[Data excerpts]

*****

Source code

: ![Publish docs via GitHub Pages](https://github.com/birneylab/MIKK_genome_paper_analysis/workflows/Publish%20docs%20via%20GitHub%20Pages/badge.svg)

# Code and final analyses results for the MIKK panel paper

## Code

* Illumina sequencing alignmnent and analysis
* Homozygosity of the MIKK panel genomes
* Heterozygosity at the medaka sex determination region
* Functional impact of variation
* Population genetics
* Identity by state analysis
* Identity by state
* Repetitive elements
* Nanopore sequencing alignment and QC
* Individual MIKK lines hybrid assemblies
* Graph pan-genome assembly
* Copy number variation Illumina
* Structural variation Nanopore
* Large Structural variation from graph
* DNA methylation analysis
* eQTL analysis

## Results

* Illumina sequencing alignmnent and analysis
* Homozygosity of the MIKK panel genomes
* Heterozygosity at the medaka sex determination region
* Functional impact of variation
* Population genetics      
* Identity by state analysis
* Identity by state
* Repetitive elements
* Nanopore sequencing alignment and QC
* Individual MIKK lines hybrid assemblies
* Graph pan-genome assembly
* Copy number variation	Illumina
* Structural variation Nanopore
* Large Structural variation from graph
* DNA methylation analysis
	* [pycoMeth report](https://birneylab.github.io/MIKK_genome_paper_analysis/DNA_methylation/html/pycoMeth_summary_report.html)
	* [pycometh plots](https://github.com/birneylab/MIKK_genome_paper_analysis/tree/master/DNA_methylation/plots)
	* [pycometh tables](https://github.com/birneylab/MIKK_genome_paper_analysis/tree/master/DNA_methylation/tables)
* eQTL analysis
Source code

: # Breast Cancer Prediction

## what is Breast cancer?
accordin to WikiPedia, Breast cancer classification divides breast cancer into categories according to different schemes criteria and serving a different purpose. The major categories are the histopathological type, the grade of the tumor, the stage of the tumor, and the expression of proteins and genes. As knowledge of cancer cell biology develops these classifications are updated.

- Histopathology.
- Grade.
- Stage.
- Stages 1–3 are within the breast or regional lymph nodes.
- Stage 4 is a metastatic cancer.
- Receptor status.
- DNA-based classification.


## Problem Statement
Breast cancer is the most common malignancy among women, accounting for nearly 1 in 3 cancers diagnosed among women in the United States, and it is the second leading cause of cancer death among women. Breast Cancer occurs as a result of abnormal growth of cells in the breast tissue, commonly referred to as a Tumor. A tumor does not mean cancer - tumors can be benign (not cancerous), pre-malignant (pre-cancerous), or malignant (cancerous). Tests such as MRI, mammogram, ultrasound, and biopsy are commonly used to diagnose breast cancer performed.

*****

> **WHAT THE EXERCISE ASKS**: Copy every entry exactly as it is given.

> **REPLY**:
Source code

: ![Publish docs via GitHub Pages](https://github.com/birneylab/MIKK_genome_paper_analysis/workflows/Publish%20docs%20via%20GitHub%20Pages/badge.svg)

# Code and final analyses results for the MIKK panel paper

## Code

* Illumina sequencing alignmnent and analysis
* Homozygosity of the MIKK panel genomes
* Heterozygosity at the medaka sex determination region
* Functional impact of variation
* Population genetics
* Identity by state analysis
* Identity by state
* Repetitive elements
* Nanopore sequencing alignment and QC
* Individual MIKK lines hybrid assemblies
* Graph pan-genome assembly
* Copy number variation Illumina
* Structural variation Nanopore
* Large Structural variation from graph
* DNA methylation analysis
* eQTL analysis

## Results

* Illumina sequencing alignmnent and analysis
* Homozygosity of the MIKK panel genomes
* Heterozygosity at the medaka sex determination region
* Functional impact of variation
* Population genetics      
* Identity by state analysis
* Identity by state
* Repetitive elements
* Nanopore sequencing alignment and QC
* Individual MIKK lines hybrid assemblies
* Graph pan-genome assembly
* Copy number variation	Illumina
* Structural variation Nanopore
* Large Structural variation from graph
* DNA methylation analysis
	* [pycoMeth report](https://birneylab.github.io/MIKK_genome_paper_analysis/DNA_methylation/html/pycoMeth_summary_report.html)
	* [pycometh plots](https://github.com/birneylab/MIKK_genome_paper_analysis/tree/master/DNA_methylation/plots)
	* [pycometh tables](https://github.com/birneylab/MIKK_genome_paper_analysis/tree/master/DNA_methylation/tables)
* eQTL analysis
Source code

: # Breast Cancer Prediction

## what is Breast cancer?
accordin to WikiPedia, Breast cancer classification divides breast cancer into categories according to different schemes criteria and serving a different purpose. The major categories are the histopathological type, the grade of the tumor, the stage of the tumor, and the expression of proteins and genes. As knowledge of cancer cell biology develops these classifications are updated.

- Histopathology.
- Grade.
- Stage.
- Stages 1–3 are within the breast or regional lymph nodes.
- Stage 4 is a metastatic cancer.
- Receptor status.
- DNA-based classification.


## Problem Statement
Breast cancer is the most common malignancy among women, accounting for nearly 1 in 3 cancers diagnosed among women in the United States, and it is the second leading cause of cancer death among women. Breast Cancer occurs as a result of abnormal growth of cells in the breast tissue, commonly referred to as a Tumor. A tumor does not mean cancer - tumors can be benign (not cancerous), pre-malignant (pre-cancerous), or malignant (cancerous). Tests such as MRI, mammogram, ultrasound, and biopsy are commonly used to diagnose breast cancer performed.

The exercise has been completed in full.